Of the 58 DEcircRNAs, five could bind with target miRNAs. However, when the miRDB, miRTarBase, and TargetScan databases were used, 4060 target mRNAs were predicted by 13 miRNAs in all 74 DEmiRNAs. Furthermore, among the 32 DEmRNAs, two which bind to two DEmiRNAs, were identified as the overlapping genes. Finally, we observed that hsa-miR-331-3p and hsa-miR-338-5p were DEmiRNAs predicted by the DEcircRNAs. Thus, focusing on miR-331-3p and miR-338-5p, five upstream circRNAs that could bind to it, including hsa_circ_0075968, hsa_circ_0086368, hsa_circ_0026646, hsa_circ_0065871, and hsa_circ_0044235. Furthermore, two downstream mRNAs, PLXNB2, and TLR4, related to miR-331-3p and miR-338-5p, were predicted, and to explore the potential regulation signatures of SCI, we constructed a circRNA/miRNA/mRNA network using the overlapping DEcircRNAs and DEIRGs.
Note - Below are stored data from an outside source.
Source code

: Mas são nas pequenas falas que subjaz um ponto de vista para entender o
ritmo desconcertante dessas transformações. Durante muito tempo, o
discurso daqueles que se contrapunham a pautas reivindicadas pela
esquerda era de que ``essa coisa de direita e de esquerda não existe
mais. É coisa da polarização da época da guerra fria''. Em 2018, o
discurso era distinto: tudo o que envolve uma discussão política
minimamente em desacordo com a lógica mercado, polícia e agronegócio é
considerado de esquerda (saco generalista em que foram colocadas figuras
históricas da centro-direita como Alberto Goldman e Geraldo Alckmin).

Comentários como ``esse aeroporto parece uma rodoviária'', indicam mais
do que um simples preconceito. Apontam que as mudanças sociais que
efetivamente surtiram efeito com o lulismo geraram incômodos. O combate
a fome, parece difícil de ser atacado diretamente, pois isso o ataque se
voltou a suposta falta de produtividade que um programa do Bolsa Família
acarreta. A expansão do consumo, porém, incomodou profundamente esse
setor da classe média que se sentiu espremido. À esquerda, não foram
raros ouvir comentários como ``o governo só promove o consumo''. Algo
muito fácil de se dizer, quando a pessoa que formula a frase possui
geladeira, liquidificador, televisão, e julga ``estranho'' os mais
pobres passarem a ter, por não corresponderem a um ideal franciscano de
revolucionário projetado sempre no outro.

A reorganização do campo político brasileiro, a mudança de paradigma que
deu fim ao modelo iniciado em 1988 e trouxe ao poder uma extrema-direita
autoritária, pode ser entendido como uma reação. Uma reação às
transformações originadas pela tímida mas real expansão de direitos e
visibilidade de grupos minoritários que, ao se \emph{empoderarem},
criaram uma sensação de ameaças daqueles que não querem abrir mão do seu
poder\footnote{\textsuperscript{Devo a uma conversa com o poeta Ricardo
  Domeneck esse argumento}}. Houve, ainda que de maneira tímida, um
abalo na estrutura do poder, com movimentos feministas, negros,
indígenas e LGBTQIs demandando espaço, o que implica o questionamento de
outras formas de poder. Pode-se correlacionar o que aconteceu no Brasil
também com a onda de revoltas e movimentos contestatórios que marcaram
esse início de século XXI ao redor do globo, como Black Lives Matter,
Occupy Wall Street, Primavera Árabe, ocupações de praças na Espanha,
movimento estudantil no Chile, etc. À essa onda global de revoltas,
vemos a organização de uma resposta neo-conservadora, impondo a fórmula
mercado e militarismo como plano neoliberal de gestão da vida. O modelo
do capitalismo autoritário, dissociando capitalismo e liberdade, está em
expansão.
This constructed ceRNA network displayed five miRNA/circRNA links and two miRNA/mRNA links (Figures 7 to 9).

Figure 7. — Difference analysis of the GSE19890 dataset. (a) miRNA heat map of the GSE19890 dataset and (b) volcano plot of the GSE19890 dataset. The blue and yellow dots represent statistically significant high and low RNA expression levels based on a comparison of the SCI and control groups, respectively. The black dots represent differences without statistical significance. (A color version of this figure is available in the online journal.)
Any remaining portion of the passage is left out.